◆ PROMPT
Please restate every line below exactly, without any pictures.

◆ PROVIDED RECORDS
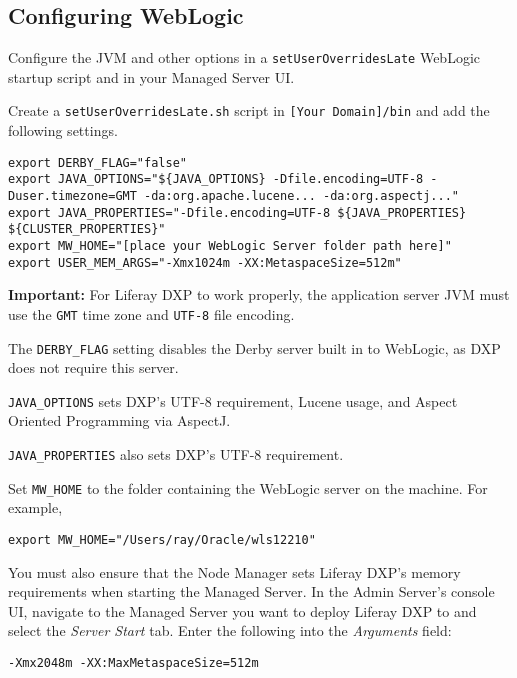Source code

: \subsection{Configuring WebLogic}\label{configuring-weblogic}

Configure the JVM and other options in a \texttt{setUserOverridesLate}
WebLogic startup script and in your Managed Server UI.

Create a \texttt{setUserOverridesLate.sh} script in
\texttt{{[}Your\ Domain{]}/bin} and add the following settings.

\begin{verbatim}
export DERBY_FLAG="false"
export JAVA_OPTIONS="${JAVA_OPTIONS} -Dfile.encoding=UTF-8 -Duser.timezone=GMT -da:org.apache.lucene... -da:org.aspectj..."
export JAVA_PROPERTIES="-Dfile.encoding=UTF-8 ${JAVA_PROPERTIES} ${CLUSTER_PROPERTIES}"
export MW_HOME="[place your WebLogic Server folder path here]"
export USER_MEM_ARGS="-Xmx1024m -XX:MetaspaceSize=512m"
\end{verbatim}

\noindent\hrulefill

\textbf{Important:} For Liferay DXP to work properly, the application
server JVM must use the \texttt{GMT} time zone and \texttt{UTF-8} file
encoding.

\noindent\hrulefill

The \texttt{DERBY\_FLAG} setting disables the Derby server built in to
WebLogic, as DXP does not require this server.

\texttt{JAVA\_OPTIONS} sets DXP's UTF-8 requirement, Lucene usage, and
Aspect Oriented Programming via AspectJ.

\texttt{JAVA\_PROPERTIES} also sets DXP's UTF-8 requirement.

Set \texttt{MW\_HOME} to the folder containing the WebLogic server on
the machine. For example,

\begin{verbatim}
export MW_HOME="/Users/ray/Oracle/wls12210"
\end{verbatim}

You must also ensure that the Node Manager sets Liferay DXP's memory
requirements when starting the Managed Server. In the Admin Server's
console UI, navigate to the Managed Server you want to deploy Liferay
DXP to and select the \emph{Server Start} tab. Enter the following into
the \emph{Arguments} field:

\begin{verbatim}
-Xmx2048m -XX:MaxMetaspaceSize=512m
\end{verbatim}

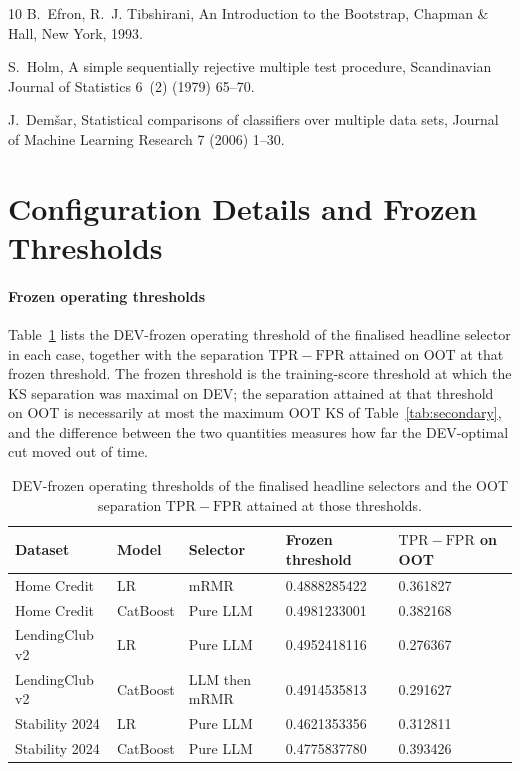 \documentclass[preprint,12pt]{elsarticle}
\newcommand{\TPR}{\mathrm{TPR}}
\newcommand{\FPR}{\mathrm{FPR}}
\begin{document}
\begin{thebibliography}{10}
B.~Efron, R.~J. Tibshirani, An Introduction to the Bootstrap, Chapman \& Hall,
  New York, 1993.

S.~Holm, A simple sequentially rejective multiple test procedure, Scandinavian
  Journal of Statistics 6~(2) (1979) 65--70.

J.~Dem{\v{s}}ar, Statistical comparisons of classifiers over multiple data
  sets, Journal of Machine Learning Research 7 (2006) 1--30.

\end{thebibliography}


\appendix

\section{Configuration Details and Frozen Thresholds}
\label{app:config}
\setcounter{table}{0}

\paragraph{Frozen operating thresholds}
Table~\ref{tab:thresholds} lists the DEV-frozen operating threshold of the finalised headline selector in each case, together with the separation $\TPR-\FPR$ attained on OOT at that frozen threshold. The frozen threshold is the training-score threshold at which the KS separation was maximal on DEV; the separation attained at that threshold on OOT is necessarily at most the maximum OOT KS of Table~\ref{tab:secondary}, and the difference between the two quantities measures how far the DEV-optimal cut moved out of time.

\begin{table}[htbp]
\centering
\scriptsize
\setlength{\tabcolsep}{4pt}
\begin{threeparttable}
\caption{DEV-frozen operating thresholds of the finalised headline selectors and the OOT separation $\TPR-\FPR$ attained at those thresholds.}
\label{tab:thresholds}
\begin{tabular}{@{}lllll@{}}
\toprule
Dataset & Model & Selector & Frozen threshold & $\TPR-\FPR$ on OOT \\
\midrule
Home Credit & LR & mRMR & 0.4888285422 & 0.361827 \\
Home Credit & CatBoost & Pure LLM & 0.4981233001 & 0.382168 \\
LendingClub v2 & LR & Pure LLM & 0.4952418116 & 0.276367 \\
LendingClub v2 & CatBoost & LLM then mRMR & 0.4914535813 & 0.291627 \\
Stability 2024 & LR & Pure LLM & 0.4621353356 & 0.312811 \\
Stability 2024 & CatBoost & Pure LLM & 0.4775837780 & 0.393426 \\
\bottomrule
\end{tabular}
\end{threeparttable}
\end{table}
\end{document}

◆ REPLY TO THE EXERCISE
Source code

: \subsection{Configuring WebLogic}\label{configuring-weblogic}

Configure the JVM and other options in a \texttt{setUserOverridesLate}
WebLogic startup script and in your Managed Server UI.

Create a \texttt{setUserOverridesLate.sh} script in
\texttt{{[}Your\ Domain{]}/bin} and add the following settings.

\begin{verbatim}
export DERBY_FLAG="false"
export JAVA_OPTIONS="${JAVA_OPTIONS} -Dfile.encoding=UTF-8 -Duser.timezone=GMT -da:org.apache.lucene... -da:org.aspectj..."
export JAVA_PROPERTIES="-Dfile.encoding=UTF-8 ${JAVA_PROPERTIES} ${CLUSTER_PROPERTIES}"
export MW_HOME="[place your WebLogic Server folder path here]"
export USER_MEM_ARGS="-Xmx1024m -XX:MetaspaceSize=512m"
\end{verbatim}

\noindent\hrulefill

\textbf{Important:} For Liferay DXP to work properly, the application
server JVM must use the \texttt{GMT} time zone and \texttt{UTF-8} file
encoding.

\noindent\hrulefill

The \texttt{DERBY\_FLAG} setting disables the Derby server built in to
WebLogic, as DXP does not require this server.

\texttt{JAVA\_OPTIONS} sets DXP's UTF-8 requirement, Lucene usage, and
Aspect Oriented Programming via AspectJ.

\texttt{JAVA\_PROPERTIES} also sets DXP's UTF-8 requirement.

Set \texttt{MW\_HOME} to the folder containing the WebLogic server on
the machine. For example,

\begin{verbatim}
export MW_HOME="/Users/ray/Oracle/wls12210"
\end{verbatim}

You must also ensure that the Node Manager sets Liferay DXP's memory
requirements when starting the Managed Server. In the Admin Server's
console UI, navigate to the Managed Server you want to deploy Liferay
DXP to and select the \emph{Server Start} tab. Enter the following into
the \emph{Arguments} field:

\begin{verbatim}
-Xmx2048m -XX:MaxMetaspaceSize=512m
\end{verbatim}

 \documentclass[preprint,12pt]{elsarticle}
\newcommand{\TPR}{\mathrm{TPR}}
\newcommand{\FPR}{\mathrm{FPR}}
\begin{document}
\begin{thebibliography}{10}
B.~Efron, R.~J. Tibshirani, An Introduction to the Bootstrap, Chapman \& Hall,
  New York, 1993.

S.~Holm, A simple sequentially rejective multiple test procedure, Scandinavian
  Journal of Statistics 6~(2) (1979) 65--70.

J.~Dem{\v{s}}ar, Statistical comparisons of classifiers over multiple data
  sets, Journal of Machine Learning Research 7 (2006) 1--30.

\end{thebibliography}


\appendix

\section{Configuration Details and Frozen Thresholds}
\label{app:config}
\setcounter{table}{0}

\paragraph{Frozen operating thresholds}
Table~\ref{tab:thresholds} lists the DEV-frozen operating threshold of the finalised headline selector in each case, together with the separation $\TPR-\FPR$ attained on OOT at that frozen threshold. The frozen threshold is the training-score threshold at which the KS separation was maximal on DEV; the separation attained at that threshold on OOT is necessarily at most the maximum OOT KS of Table~\ref{tab:secondary}, and the difference between the two quantities measures how far the DEV-optimal cut moved out of time.

\begin{table}[htbp]
\centering
\scriptsize
\setlength{\tabcolsep}{4pt}
\begin{threeparttable}
\caption{DEV-frozen operating thresholds of the finalised headline selectors and the OOT separation $\TPR-\FPR$ attained at those thresholds.}
\label{tab:thresholds}
\begin{tabular}{@{}lllll@{}}
\toprule
Dataset & Model & Selector & Frozen threshold & $\TPR-\FPR$ on OOT \\
\midrule
Home Credit & LR & mRMR & 0.4888285422 & 0.361827 \\
Home Credit & CatBoost & Pure LLM & 0.4981233001 & 0.382168 \\
LendingClub v2 & LR & Pure LLM & 0.4952418116 & 0.276367 \\
LendingClub v2 & CatBoost & LLM then mRMR & 0.4914535813 & 0.291627 \\
Stability 2024 & LR & Pure LLM & 0.4621353356 & 0.312811 \\
Stability 2024 & CatBoost & Pure LLM & 0.4775837780 & 0.393426 \\
\bottomrule
\end{tabular}
\end{threeparttable}
\end{table}
\end{document}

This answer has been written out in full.